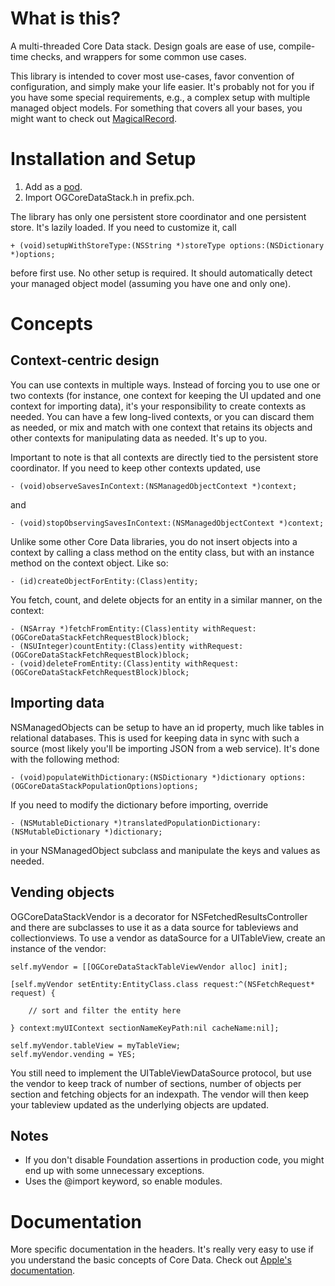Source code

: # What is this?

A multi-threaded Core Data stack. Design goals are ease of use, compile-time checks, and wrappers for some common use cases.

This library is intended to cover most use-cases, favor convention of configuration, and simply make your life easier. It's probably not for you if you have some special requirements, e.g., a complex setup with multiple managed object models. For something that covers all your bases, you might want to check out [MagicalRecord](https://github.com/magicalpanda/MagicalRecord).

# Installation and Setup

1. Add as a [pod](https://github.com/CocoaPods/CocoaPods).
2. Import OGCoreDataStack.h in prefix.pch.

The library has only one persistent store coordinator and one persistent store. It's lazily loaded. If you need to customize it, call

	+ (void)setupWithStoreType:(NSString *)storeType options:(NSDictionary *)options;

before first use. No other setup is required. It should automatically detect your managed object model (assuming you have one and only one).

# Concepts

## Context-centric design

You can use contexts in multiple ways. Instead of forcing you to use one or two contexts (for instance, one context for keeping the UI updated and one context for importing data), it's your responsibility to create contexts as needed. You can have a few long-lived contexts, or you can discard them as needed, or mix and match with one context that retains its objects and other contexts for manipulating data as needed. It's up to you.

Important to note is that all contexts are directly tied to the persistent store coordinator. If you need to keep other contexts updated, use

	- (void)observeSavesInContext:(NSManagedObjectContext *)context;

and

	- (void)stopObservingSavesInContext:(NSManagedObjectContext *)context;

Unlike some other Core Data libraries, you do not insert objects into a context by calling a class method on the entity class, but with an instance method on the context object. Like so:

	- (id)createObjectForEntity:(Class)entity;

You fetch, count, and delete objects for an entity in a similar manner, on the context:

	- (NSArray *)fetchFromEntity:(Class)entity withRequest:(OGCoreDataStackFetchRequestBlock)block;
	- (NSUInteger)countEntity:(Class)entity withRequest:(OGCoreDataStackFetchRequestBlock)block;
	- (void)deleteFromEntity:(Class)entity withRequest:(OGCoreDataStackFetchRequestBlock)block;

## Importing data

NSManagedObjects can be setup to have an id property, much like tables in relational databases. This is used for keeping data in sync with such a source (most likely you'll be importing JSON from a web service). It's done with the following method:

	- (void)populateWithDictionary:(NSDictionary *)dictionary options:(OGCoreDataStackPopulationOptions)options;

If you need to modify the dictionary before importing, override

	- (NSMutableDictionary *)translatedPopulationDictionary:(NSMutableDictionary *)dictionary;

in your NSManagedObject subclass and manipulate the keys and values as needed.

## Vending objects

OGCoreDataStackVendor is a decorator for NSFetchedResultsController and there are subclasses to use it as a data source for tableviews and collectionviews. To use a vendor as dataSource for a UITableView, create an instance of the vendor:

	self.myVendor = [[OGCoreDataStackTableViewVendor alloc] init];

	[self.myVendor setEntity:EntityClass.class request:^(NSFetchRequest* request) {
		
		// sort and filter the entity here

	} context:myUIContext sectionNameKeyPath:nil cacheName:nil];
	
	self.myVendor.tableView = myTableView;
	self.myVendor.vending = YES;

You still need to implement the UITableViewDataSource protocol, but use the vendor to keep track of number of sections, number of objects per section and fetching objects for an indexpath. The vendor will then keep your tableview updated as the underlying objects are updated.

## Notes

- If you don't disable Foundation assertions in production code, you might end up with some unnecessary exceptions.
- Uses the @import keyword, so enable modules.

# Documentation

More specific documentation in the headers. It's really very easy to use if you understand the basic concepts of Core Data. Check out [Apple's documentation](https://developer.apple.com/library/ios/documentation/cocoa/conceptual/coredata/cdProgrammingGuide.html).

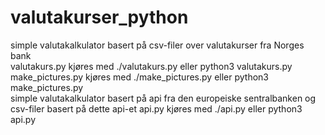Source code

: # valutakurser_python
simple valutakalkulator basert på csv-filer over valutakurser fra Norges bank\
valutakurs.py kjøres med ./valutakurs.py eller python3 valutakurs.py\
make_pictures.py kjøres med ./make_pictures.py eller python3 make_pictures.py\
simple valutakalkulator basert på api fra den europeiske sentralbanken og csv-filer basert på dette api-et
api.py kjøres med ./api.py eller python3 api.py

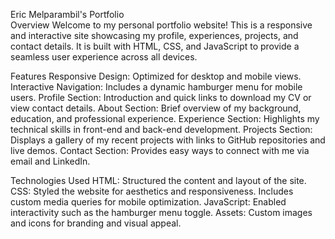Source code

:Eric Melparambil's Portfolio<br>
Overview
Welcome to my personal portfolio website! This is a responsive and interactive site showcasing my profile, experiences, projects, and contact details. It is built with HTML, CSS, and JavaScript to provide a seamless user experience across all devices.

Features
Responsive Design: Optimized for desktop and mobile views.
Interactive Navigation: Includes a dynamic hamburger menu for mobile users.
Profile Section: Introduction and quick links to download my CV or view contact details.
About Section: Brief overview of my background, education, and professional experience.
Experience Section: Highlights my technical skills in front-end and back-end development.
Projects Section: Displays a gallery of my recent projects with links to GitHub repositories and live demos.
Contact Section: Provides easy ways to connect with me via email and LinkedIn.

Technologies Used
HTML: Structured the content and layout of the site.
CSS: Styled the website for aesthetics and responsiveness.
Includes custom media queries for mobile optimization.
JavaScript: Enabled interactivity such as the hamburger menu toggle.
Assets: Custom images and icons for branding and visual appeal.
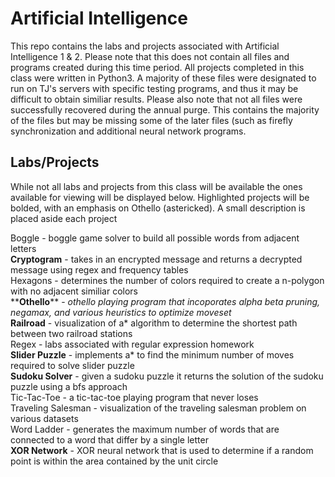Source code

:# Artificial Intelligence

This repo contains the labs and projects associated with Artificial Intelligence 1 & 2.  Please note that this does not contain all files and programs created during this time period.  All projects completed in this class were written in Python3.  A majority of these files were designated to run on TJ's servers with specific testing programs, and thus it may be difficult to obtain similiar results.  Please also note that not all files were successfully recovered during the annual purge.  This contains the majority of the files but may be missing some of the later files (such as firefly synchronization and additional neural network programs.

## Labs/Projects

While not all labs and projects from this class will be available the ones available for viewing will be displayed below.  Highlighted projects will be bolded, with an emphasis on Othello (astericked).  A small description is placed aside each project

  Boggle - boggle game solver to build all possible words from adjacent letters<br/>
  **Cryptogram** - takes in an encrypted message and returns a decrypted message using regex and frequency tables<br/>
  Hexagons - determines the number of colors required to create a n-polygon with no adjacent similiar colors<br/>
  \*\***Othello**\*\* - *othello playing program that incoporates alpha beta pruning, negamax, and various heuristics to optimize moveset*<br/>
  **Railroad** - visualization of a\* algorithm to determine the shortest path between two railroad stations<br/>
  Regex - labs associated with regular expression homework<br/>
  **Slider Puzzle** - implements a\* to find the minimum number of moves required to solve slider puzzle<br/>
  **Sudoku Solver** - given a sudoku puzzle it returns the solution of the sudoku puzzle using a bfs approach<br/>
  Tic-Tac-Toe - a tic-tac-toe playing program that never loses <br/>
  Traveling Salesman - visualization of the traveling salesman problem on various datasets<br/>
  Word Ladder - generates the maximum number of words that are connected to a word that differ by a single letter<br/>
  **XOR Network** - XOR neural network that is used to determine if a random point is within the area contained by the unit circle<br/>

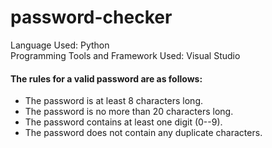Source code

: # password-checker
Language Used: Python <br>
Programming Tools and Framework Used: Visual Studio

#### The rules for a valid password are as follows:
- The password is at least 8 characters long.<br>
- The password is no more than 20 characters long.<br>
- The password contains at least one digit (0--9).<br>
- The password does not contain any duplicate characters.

### EXERCISE BRIEF
All lines of the records above that carry the word "returns" should be listed.

### SOLUTION BELOW
  **Cryptogram** - takes in an encrypted message and returns a decrypted message using regex and frequency tables<br/>
  **Sudoku Solver** - given a sudoku puzzle it returns the solution of the sudoku puzzle using a bfs approach<br/>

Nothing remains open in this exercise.